Work to be completed: Tally the lines in the data below where the word "commit" appears, and give the tally alone.

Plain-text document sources
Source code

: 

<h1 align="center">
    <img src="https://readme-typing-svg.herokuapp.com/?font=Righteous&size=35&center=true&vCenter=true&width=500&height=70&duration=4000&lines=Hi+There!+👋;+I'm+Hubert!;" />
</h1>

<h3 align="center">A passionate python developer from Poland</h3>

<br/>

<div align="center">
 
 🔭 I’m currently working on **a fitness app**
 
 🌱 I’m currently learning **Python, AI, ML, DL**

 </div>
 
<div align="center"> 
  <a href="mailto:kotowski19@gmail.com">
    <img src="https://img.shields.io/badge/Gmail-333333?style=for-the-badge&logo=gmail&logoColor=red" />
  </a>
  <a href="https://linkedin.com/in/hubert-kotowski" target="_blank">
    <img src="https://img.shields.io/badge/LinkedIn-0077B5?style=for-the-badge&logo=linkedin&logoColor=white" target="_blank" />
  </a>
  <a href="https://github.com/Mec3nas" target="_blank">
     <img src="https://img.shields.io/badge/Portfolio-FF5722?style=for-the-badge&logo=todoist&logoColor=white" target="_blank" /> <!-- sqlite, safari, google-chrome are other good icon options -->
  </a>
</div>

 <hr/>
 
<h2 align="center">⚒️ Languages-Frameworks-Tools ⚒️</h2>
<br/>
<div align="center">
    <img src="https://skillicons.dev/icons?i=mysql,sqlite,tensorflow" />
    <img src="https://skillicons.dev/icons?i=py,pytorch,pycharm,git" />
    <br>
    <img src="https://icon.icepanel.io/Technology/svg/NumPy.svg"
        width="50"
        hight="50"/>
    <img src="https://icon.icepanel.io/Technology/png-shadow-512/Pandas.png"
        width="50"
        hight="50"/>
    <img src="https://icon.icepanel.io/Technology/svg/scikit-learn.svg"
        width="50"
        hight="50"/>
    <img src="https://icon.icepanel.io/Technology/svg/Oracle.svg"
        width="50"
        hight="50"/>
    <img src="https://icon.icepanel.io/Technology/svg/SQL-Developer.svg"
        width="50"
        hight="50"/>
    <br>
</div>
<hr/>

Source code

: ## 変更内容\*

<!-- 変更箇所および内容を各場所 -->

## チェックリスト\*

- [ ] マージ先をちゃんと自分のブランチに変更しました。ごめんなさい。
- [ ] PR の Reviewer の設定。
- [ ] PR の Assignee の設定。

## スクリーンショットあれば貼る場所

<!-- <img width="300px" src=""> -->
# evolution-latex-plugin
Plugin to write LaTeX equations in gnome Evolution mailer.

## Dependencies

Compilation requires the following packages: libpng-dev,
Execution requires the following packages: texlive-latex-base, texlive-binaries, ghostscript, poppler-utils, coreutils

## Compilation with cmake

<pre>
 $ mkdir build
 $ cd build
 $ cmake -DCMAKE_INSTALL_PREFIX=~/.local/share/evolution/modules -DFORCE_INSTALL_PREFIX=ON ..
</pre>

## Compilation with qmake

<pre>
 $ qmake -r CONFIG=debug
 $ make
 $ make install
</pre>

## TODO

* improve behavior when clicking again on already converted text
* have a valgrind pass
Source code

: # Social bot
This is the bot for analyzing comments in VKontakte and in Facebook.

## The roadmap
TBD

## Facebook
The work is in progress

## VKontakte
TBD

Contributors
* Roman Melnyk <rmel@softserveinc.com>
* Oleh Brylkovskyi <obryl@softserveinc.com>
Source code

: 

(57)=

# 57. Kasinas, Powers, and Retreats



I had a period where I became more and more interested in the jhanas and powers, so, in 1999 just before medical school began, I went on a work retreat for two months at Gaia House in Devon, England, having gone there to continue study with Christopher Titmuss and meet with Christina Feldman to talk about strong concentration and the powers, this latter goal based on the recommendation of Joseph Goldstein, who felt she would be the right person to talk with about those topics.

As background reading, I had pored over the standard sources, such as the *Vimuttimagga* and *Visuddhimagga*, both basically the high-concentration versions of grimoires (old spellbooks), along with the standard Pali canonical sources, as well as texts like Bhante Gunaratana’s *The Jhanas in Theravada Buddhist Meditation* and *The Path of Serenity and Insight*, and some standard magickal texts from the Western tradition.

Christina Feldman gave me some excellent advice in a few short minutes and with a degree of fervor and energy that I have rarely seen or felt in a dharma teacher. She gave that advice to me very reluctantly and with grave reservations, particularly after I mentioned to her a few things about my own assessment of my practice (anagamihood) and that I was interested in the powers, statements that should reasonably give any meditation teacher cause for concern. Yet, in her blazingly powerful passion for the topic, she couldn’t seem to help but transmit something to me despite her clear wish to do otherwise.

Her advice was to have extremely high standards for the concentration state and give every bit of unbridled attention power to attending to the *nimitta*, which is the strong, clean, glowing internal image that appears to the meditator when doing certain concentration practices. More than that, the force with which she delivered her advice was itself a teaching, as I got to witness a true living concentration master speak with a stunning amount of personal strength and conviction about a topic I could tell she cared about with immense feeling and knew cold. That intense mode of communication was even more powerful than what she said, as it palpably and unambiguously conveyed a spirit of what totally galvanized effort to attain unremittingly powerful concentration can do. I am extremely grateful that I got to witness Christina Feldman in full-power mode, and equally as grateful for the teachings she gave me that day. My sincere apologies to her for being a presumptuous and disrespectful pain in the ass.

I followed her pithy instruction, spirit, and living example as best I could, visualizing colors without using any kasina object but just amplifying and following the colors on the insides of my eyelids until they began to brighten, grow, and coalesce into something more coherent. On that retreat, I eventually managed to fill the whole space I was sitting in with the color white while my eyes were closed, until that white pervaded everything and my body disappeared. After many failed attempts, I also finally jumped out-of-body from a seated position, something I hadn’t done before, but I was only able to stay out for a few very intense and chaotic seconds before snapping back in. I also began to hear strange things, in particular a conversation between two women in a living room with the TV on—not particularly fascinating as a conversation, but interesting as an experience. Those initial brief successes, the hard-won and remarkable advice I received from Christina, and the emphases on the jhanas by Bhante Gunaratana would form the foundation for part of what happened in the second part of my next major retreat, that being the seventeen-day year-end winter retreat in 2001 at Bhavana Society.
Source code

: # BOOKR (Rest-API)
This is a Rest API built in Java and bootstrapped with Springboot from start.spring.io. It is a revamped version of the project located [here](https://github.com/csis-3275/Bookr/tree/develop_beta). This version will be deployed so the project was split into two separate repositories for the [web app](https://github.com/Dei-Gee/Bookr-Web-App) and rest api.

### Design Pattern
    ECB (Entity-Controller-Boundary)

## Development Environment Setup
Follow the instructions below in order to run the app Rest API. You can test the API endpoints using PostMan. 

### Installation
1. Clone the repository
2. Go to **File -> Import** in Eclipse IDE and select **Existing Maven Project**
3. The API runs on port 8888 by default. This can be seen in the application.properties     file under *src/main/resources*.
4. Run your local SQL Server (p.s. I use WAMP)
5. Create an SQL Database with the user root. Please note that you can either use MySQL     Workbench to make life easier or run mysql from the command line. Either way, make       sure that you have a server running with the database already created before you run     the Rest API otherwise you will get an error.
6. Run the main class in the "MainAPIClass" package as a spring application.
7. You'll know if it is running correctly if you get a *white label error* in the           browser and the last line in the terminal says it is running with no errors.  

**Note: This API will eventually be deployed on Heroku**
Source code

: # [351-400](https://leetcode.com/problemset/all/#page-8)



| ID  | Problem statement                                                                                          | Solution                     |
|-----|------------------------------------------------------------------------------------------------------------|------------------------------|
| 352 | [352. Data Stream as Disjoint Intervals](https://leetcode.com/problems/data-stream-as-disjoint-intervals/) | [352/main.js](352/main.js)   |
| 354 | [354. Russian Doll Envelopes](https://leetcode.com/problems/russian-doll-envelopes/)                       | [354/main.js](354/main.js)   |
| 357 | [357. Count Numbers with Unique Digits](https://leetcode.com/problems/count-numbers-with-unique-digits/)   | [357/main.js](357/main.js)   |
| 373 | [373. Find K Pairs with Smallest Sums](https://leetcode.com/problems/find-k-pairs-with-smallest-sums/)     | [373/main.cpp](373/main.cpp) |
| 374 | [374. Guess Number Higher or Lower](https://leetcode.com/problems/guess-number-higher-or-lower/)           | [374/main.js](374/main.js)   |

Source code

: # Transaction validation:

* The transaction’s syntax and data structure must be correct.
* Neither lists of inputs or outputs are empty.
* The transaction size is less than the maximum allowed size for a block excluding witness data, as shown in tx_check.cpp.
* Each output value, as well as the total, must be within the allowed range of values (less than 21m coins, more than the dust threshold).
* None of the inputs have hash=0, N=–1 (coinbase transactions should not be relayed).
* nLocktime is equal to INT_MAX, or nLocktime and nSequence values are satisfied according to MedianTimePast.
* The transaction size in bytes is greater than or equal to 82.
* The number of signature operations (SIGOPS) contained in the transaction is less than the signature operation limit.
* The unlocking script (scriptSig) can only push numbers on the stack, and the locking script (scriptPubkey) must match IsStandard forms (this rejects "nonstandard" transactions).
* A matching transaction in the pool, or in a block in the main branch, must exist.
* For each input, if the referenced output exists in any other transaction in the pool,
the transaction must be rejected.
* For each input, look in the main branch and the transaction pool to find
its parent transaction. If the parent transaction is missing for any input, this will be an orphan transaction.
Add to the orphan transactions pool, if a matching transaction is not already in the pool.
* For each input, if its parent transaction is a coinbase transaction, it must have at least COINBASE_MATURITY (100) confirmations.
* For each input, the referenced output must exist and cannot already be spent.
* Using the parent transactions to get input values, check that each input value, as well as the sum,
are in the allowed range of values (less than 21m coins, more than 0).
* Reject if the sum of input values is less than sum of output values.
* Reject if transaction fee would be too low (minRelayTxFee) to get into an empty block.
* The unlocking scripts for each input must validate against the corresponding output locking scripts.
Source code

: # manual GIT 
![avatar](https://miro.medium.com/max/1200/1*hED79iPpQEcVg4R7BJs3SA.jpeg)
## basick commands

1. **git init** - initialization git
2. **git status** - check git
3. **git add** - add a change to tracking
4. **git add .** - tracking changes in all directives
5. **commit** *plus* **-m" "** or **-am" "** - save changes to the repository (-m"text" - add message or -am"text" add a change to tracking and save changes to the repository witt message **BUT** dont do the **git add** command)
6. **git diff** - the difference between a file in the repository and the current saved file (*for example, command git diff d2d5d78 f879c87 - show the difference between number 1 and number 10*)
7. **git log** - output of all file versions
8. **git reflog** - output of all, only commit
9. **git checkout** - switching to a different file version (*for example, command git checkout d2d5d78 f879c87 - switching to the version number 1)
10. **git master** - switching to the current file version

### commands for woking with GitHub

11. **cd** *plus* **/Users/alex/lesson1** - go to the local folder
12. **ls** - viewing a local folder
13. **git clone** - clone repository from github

Response to the exercise: 2